# TASK PROMPT
List the lines of this listing that hold the word "ConnectionState".

# DATA TO PROCESS

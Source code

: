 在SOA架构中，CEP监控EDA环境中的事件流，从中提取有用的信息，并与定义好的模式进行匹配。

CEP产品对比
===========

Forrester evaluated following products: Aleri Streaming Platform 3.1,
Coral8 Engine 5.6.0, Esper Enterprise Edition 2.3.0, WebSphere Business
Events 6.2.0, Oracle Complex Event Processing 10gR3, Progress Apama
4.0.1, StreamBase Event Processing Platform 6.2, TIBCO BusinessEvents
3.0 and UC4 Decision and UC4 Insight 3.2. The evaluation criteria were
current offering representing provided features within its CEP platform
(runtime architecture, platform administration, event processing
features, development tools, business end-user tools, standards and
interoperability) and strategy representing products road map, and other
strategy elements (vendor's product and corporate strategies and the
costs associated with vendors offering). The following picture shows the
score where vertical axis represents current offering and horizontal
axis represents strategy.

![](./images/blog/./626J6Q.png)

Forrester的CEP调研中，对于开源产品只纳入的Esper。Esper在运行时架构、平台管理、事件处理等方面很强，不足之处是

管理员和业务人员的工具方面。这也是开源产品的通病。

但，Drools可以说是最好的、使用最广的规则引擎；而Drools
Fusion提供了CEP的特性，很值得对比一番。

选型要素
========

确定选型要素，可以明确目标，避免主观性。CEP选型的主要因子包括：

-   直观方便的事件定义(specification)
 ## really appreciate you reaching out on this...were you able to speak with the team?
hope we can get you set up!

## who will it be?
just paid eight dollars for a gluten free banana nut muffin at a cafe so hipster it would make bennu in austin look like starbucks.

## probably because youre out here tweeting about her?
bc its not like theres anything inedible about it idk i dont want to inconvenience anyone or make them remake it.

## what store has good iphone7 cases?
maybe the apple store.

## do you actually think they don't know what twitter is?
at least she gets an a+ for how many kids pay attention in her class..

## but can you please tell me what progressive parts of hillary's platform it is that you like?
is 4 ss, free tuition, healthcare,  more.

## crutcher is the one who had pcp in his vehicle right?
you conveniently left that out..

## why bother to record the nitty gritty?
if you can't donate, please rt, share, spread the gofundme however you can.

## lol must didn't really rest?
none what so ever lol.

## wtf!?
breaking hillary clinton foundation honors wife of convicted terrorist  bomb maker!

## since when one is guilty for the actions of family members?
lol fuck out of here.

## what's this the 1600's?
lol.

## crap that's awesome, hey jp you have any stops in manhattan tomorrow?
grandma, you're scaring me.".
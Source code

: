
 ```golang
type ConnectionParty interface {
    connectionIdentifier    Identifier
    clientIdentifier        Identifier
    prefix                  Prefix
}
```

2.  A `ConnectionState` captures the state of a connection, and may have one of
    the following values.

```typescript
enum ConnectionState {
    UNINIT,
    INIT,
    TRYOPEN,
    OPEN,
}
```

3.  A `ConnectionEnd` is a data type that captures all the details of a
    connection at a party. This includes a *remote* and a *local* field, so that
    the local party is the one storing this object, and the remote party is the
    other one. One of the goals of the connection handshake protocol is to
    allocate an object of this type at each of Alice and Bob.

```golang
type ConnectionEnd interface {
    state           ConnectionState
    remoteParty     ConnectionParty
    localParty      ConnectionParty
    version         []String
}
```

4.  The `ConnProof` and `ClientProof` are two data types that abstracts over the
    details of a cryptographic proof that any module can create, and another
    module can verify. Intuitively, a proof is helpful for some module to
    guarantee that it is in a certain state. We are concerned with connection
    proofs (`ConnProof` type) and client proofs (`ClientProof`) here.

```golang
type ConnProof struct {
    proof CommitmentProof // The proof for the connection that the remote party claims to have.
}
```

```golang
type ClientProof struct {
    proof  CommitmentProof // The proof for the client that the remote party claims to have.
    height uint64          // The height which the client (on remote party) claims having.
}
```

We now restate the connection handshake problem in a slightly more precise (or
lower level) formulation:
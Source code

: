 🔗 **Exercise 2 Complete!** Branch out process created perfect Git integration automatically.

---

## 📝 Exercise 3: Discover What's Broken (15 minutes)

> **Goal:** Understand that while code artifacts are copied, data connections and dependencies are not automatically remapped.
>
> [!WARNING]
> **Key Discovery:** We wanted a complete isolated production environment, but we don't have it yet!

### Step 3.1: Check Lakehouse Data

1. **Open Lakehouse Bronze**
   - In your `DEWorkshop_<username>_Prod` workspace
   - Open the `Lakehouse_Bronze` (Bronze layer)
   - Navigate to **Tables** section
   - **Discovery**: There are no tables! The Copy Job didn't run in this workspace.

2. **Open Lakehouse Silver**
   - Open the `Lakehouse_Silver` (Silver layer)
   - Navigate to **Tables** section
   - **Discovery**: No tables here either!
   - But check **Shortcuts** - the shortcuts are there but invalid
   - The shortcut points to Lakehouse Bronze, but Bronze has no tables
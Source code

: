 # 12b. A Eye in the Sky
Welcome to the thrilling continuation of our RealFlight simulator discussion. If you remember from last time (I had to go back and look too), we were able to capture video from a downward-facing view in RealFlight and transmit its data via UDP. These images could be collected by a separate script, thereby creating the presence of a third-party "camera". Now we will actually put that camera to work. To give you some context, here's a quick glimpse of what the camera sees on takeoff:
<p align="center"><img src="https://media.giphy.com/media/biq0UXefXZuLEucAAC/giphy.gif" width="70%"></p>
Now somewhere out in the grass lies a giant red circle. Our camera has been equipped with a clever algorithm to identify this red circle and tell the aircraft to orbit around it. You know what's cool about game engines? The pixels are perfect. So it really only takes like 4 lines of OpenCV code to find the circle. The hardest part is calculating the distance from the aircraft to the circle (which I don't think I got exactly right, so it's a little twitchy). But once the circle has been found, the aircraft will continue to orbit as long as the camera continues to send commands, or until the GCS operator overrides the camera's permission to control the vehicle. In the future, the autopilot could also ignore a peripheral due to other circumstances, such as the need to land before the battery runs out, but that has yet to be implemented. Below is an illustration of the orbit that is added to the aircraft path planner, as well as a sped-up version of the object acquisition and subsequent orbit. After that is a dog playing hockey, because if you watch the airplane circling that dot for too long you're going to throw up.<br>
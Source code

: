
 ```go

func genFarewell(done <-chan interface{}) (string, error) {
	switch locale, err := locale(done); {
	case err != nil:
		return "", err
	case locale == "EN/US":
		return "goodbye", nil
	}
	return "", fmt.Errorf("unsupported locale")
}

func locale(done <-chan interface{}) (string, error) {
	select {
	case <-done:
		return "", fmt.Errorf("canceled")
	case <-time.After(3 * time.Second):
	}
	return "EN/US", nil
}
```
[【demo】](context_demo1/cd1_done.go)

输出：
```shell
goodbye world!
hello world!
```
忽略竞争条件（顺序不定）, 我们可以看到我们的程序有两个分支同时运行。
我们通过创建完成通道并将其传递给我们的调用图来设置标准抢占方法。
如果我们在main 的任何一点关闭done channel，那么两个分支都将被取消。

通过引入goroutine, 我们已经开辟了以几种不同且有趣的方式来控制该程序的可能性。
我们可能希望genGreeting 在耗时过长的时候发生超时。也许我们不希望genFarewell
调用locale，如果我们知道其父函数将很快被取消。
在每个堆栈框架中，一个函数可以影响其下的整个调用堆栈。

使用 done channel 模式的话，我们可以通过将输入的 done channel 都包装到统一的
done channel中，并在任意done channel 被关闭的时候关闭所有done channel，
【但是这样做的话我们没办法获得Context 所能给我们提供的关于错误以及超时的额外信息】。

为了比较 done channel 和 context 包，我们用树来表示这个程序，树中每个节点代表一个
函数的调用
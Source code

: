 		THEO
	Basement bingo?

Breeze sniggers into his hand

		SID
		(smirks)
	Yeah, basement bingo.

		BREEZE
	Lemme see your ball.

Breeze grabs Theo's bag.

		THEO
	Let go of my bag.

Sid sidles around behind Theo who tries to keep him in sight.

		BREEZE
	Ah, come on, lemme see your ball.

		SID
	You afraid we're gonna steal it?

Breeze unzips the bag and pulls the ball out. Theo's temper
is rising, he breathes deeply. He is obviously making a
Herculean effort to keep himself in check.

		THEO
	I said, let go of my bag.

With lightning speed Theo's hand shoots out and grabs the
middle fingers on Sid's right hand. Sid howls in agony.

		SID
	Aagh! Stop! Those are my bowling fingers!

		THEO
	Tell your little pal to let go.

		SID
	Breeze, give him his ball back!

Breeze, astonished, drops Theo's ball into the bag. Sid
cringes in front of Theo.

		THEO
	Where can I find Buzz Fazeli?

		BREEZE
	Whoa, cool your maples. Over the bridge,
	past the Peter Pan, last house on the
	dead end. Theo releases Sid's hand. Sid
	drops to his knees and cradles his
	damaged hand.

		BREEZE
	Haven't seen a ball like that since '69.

# ANSWER AREA
2.  A `ConnectionState` captures the state of a connection, and may have one of
enum ConnectionState {
    state           ConnectionState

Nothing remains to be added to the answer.